あの陛下が下僕と称した黒猫が大きなぬいぐるみになって飾られた店に入る。
こんな処入りたくないと嫌な顔する陛下は無視。
「あ、此れとか可愛いですよ」
鎌を持った黒猫を陛下に見せる。どうやら此の店は黒猫グッズが中心らしい。
「欲しいのか?」
「いえ、そういう訳じゃないです。
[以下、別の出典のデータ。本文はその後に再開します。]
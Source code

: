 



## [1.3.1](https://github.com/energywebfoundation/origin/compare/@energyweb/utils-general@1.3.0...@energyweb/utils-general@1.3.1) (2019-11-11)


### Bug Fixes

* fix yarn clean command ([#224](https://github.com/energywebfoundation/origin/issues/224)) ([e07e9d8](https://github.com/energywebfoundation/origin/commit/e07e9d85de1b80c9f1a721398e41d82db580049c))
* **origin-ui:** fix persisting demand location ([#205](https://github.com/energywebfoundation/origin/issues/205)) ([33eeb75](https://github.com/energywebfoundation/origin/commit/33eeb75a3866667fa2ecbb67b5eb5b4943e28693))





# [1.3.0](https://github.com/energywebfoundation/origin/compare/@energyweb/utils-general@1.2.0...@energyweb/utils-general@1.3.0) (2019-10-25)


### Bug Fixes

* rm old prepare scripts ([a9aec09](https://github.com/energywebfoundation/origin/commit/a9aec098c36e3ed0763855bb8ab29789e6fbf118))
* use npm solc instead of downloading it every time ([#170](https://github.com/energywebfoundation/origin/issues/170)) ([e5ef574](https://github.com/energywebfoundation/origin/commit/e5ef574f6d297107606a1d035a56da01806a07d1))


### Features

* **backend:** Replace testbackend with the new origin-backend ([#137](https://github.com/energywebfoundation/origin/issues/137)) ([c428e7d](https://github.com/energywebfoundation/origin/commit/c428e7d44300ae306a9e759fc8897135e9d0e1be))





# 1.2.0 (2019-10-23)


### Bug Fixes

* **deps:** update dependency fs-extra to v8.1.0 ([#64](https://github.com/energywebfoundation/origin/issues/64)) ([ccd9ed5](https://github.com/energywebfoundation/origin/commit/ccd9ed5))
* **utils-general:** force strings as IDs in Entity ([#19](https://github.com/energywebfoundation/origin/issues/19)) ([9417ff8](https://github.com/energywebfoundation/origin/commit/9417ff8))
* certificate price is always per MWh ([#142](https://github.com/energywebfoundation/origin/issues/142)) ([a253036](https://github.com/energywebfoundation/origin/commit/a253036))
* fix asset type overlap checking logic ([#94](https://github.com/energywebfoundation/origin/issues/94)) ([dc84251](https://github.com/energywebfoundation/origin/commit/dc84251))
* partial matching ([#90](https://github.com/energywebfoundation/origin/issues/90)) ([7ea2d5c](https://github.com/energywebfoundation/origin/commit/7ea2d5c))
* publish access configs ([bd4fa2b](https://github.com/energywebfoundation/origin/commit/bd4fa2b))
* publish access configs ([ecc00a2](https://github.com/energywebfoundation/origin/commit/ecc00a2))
可愛いなって」
「欲しいなら欲しいと」
「いえ、別に本当に欲しくないですし」
「おい、此処の店のもの凡て城に―――」
「ちょっほんとストップですやりすぎです!」
「お前が正直に云えば良いのだろう」
本当に欲しい訳ではないのだが。
何故人の発言をはいそうですかと信じないのだ。
一応優しいのだろうけれど、度が過ぎている。
「じゃあ、陛下が一個だけ選んでください」
「一個?別に凡て買えば良かろう」
「そんなに持って居たら大切さが損なわれるでしょう?私には一個で良いですよ」
そうかと今度は意外とあっさり頷いた陛下。今まではなんだったの。
「此れはどうだ?禍鈴だ」
見せられたブレスレットだろう、黒い鎖に猫の形の大きな鈴が一個。
「じゃあ、其れで」
そうかとまた頷いた陛下がレジにだろう、運んで行く時に何故か鈴の音が聞えない。
あれほど大きな鈴だから大きな音で鳴るのかと。
にしても、衣食住支えてもらって居てプラスでなど申し訳ない。嬉しいは嬉しいけれど。何か出来れば良いのに。
「紫」
また珍しく名前を。
手に付けられた禍鈴に礼をいって腕を振ってみるも矢張り此の鈴はならない。
「不良品」
「阿呆。禍が生じた時にだけなる鈴だ」
凄い。不良品扱いごめんなさい。
「陛下、有難う。あとはスイーツ食べて本屋行こう」
「別に何度でも来れるのだからそう急かさんでも良いものを」
溜息を吐く陛下は行き慣れて居るのだろう。其れでも此の世界の街は私は初めてだ。もっと見たい。
「少し訂正。陛下はちょっとだけ優しい」
ちょっとかと笑う陛下とまた指をからめると恋仲みたいな感じがして微妙に恥ずかしい。
惚れさせてやるまでは、好きになんかなるもんか。